Suzanne Marie Russell has been working with ceramics since 2017. Russell challenges preconceived ideas about how ceramic objects are understood by taking them out of domestic space and proposing a new context in which to see them. By using clay to make objects that have no practical function and refuse the conventional values of skill and beauty, her goal is to make art work that negotiates the uncomfortable space of the abject body and gives ceramics a non-craft identity. Russell constructs anthropomorphic objects that are in some way ridiculous, unstable or exaggerated. She is interested in the ways in which clay as a material can elicit and hold the emotional states and marks of the maker: how clay objects can embody information in the form an energy that reflects the act of making and the meaning of the work.
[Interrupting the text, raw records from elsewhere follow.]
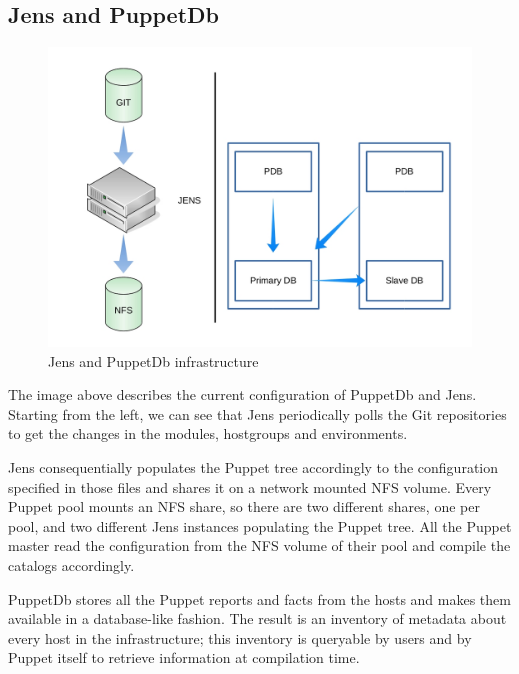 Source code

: 
\subsection{Jens and PuppetDb}

\begin{figure}[H]
\includegraphics[width=\textwidth,height=\textheight,keepaspectratio]{ConfigurationManagement/Infrastructure_jens_pdb.jpg}
\caption{Jens and PuppetDb infrastructure}
\end{figure}

The image above describes the current configuration of PuppetDb and Jens.
Starting from the left, we can see that Jens periodically polls the Git
repositories to get the changes in the modules, hostgroups and
environments.

Jens consequentially populates the Puppet tree accordingly to the
configuration specified in those files and shares it on a network mounted
NFS volume. Every Puppet pool mounts an NFS share, so there are two
different shares, one per pool, and two different Jens instances
populating the Puppet tree. All the Puppet master read the configuration
from the NFS volume of their pool and compile the catalogs accordingly.

PuppetDb stores all the Puppet reports and facts from the hosts and makes
them available in a database-like fashion. The result is an inventory of
metadata about every host in the infrastructure; this inventory is
queryable by users and by Puppet itself to retrieve information at
compilation time.
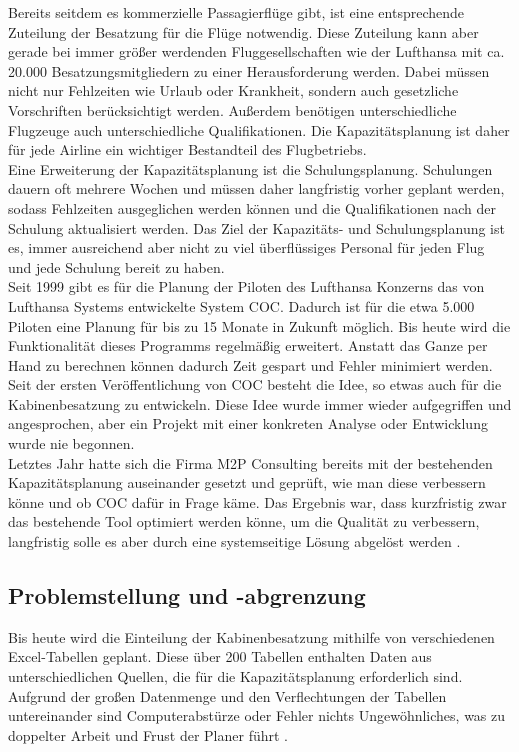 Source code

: \documentclass [12pt, a4paper, oneside, titlepage, ngerman]{article}
\begin{document}
Bereits seitdem es kommerzielle Passagierflüge gibt, ist eine entsprechende Zuteilung der Besatzung für die Flüge notwendig. Diese Zuteilung kann aber gerade bei immer größer werdenden Fluggesellschaften wie der Lufthansa mit ca. 20.000 Besatzungsmitgliedern zu einer Herausforderung werden. Dabei müssen nicht nur Fehlzeiten wie Urlaub oder Krankheit, sondern auch gesetzliche Vorschriften berücksichtigt werden. Außerdem benötigen unterschiedliche Flugzeuge auch unterschiedliche Qualifikationen. Die Kapazitätsplanung ist daher für jede Airline ein wichtiger Bestandteil des Flugbetriebs. \\
Eine Erweiterung der Kapazitätsplanung ist die Schulungsplanung. Schulungen dauern oft mehrere Wochen und müssen daher langfristig vorher geplant werden, sodass Fehlzeiten ausgeglichen werden können und die Qualifikationen nach der Schulung aktualisiert werden. Das Ziel der Kapazitäts- und Schulungsplanung ist es, immer ausreichend aber nicht zu viel überflüssiges Personal für jeden Flug und jede Schulung bereit zu haben. \\

\noindent Seit 1999 gibt es für die Planung der Piloten des Lufthansa Konzerns das von Lufthansa Systems entwickelte System \ac{COC}. Dadurch ist für die etwa 5.000 Piloten eine Planung für bis zu 15 Monate in Zukunft möglich. Bis heute wird die Funktionalität dieses Programms regelmäßig erweitert. Anstatt das Ganze per Hand zu berechnen können dadurch Zeit gespart und Fehler minimiert werden. \\
Seit der ersten Veröffentlichung von \ac{COC} besteht die Idee, so etwas auch für die Kabinenbesatzung zu entwickeln. Diese Idee wurde immer wieder aufgegriffen und angesprochen, aber ein Projekt mit einer konkreten Analyse oder Entwicklung wurde nie begonnen. \\

\noindent Letztes Jahr hatte sich die Firma M2P Consulting bereits mit der bestehenden Kapazitätsplanung auseinander gesetzt und geprüft, wie man diese verbessern könne und ob \ac{COC} dafür in Frage käme. Das Ergebnis war, dass kurzfristig zwar das bestehende Tool optimiert werden könne, um die Qualität zu verbessern, langfristig solle es aber durch eine systemseitige Lösung abgelöst werden \cite [S.8-10]{M2P}. %

\subsection {Problemstellung und -abgrenzung}
Bis heute wird die Einteilung der Kabinenbesatzung mithilfe von verschiedenen Excel-Tabellen geplant. Diese über 200 Tabellen enthalten Daten aus unterschiedlichen Quellen, die für die Kapazitätsplanung erforderlich sind. Aufgrund der großen Datenmenge und den Verflechtungen der Tabellen untereinander sind Computerabstürze oder Fehler nichts Ungewöhnliches, was zu doppelter Arbeit und Frust der Planer führt \cite[vgl.][]{Gespraech2}. \\ 
\end{document}
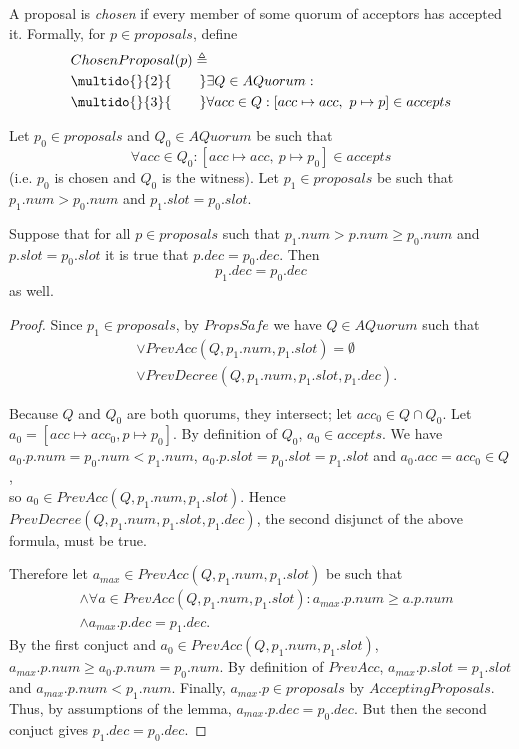 \documentclass[12pt,a4paper,en]{pracamgr}
\newcommand{\ti}[1]{\textit{#1}}
\newcommand{\ind}[1]{\multido{}{#1}{\qquad}}
\begin{document}
A proposal is \ti{chosen} if every member of some quorum of acceptors has accepted it. Formally, for $p \in proposals$, define
\begin{align*}
    & ChosenProposal(p) \triangleq\\
    & \ind{2} \exists Q \in AQuorum:\\
    & \ind{3} \forall acc \in Q: [acc \mapsto acc,\ p \mapsto p] \in accepts
\end{align*}

\begin{lemma}\label{paxos-main-lemma}
    Let $p_0 \in proposals$ and $Q_0 \in AQuorum$ be such that
    $$ \forall acc \in Q_0: [acc \mapsto acc,\ p \mapsto p_0] \in accepts $$
    (i.e. $p_0$ is chosen and $Q_0$ is the witness). Let $p_1 \in proposals$ be such that $p_1.num > p_0.num$ and $p_1.slot = p_0.slot$.

    Suppose that for all $p \in proposals$ such that $p_1.num > p.num \ge p_0.num$ and $p.slot = p_0.slot$ it is true that $p.dec = p_0.dec$. Then
    $$p_1.dec = p_0.dec$$
    as well.
\end{lemma}
\begin{proof}
    Since $p_1 \in proposals$, by $PropsSafe$ we have $Q \in AQuorum$ such that
    \begin{align*}
        & \lor PrevAcc(Q, p_1.num, p_1.slot) = \emptyset\\
        & \lor PrevDecree(Q, p_1.num, p_1.slot, p_1.dec).
    \end{align*}

    Because $Q$ and $Q_0$ are both quorums, they intersect; let $acc_0 \in Q \cap Q_0$. Let $a_0 = [acc \mapsto acc_0, p \mapsto p_0]$. By definition of $Q_0$, $a_0 \in accepts$. We have $a_0.p.num = p_0.num < p_1.num$, $a_0.p.slot = p_0.slot = p_1.slot$ and $a_0.acc = acc_0 \in Q$,\\
    so $a_0 \in PrevAcc(Q, p_1.num, p_1.slot)$. Hence $PrevDecree(Q, p_1.num, p_1.slot, p_1.dec)$, the second disjunct of the above formula, must be true.

    Therefore let $a_{max} \in PrevAcc(Q, p_1.num, p_1.slot)$ be such that
    \begin{align*}
        & \land \forall a \in PrevAcc(Q, p_1.num, p_1.slot): a_{max}.p.num \ge a.p.num\\
        & \land a_{max}.p.dec = p_1.dec.
    \end{align*}
    By the first conjuct and $a_0 \in PrevAcc(Q, p_1.num, p_1.slot)$, $a_{max}.p.num \ge a_0.p.num = p_0.num$. By definition of $PrevAcc$, $a_{max}.p.slot = p_1.slot$ and $a_{max}.p.num < p_1.num$. Finally, $a_{max}.p \in proposals$ by $AcceptingProposals$. Thus, by assumptions of the lemma, $a_{max}.p.dec = p_0.dec$. But then the second conjuct gives $p_1.dec = p_0.dec$.
\end{proof}
\end{document}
While single works can be read as creatures with complex psychological lives, by putting two or more works together Russell creates relationships that suggest places, activities or narratives.

   
Russell is interested in the tension between form and surface, and she obsessively mark the surfaces of her objects as she builds them. Russell’s ritualistic approach invokes many different cultural histories within the ceramic tradition, specifically fertility and burial rituals that use figures, animals, deities, tools, bowls, funerary vases, cylindrical and abstract grave markers, houses, and warriors. She investigate ideas of exteriority and interiority, and many of her objects look anatomical and reference Freud’s ideas of Eros (sex drive) and Thanatos (death drive). Some of Russell’s objects are closed and refuse to reveal any core. Other objects are broken open to reveal something about how they were made or how the heat of the kiln during firing affected the color of the clay. Russell often recombine parts of objects made at different times to create hybrids that would be impossible to make outside of this process.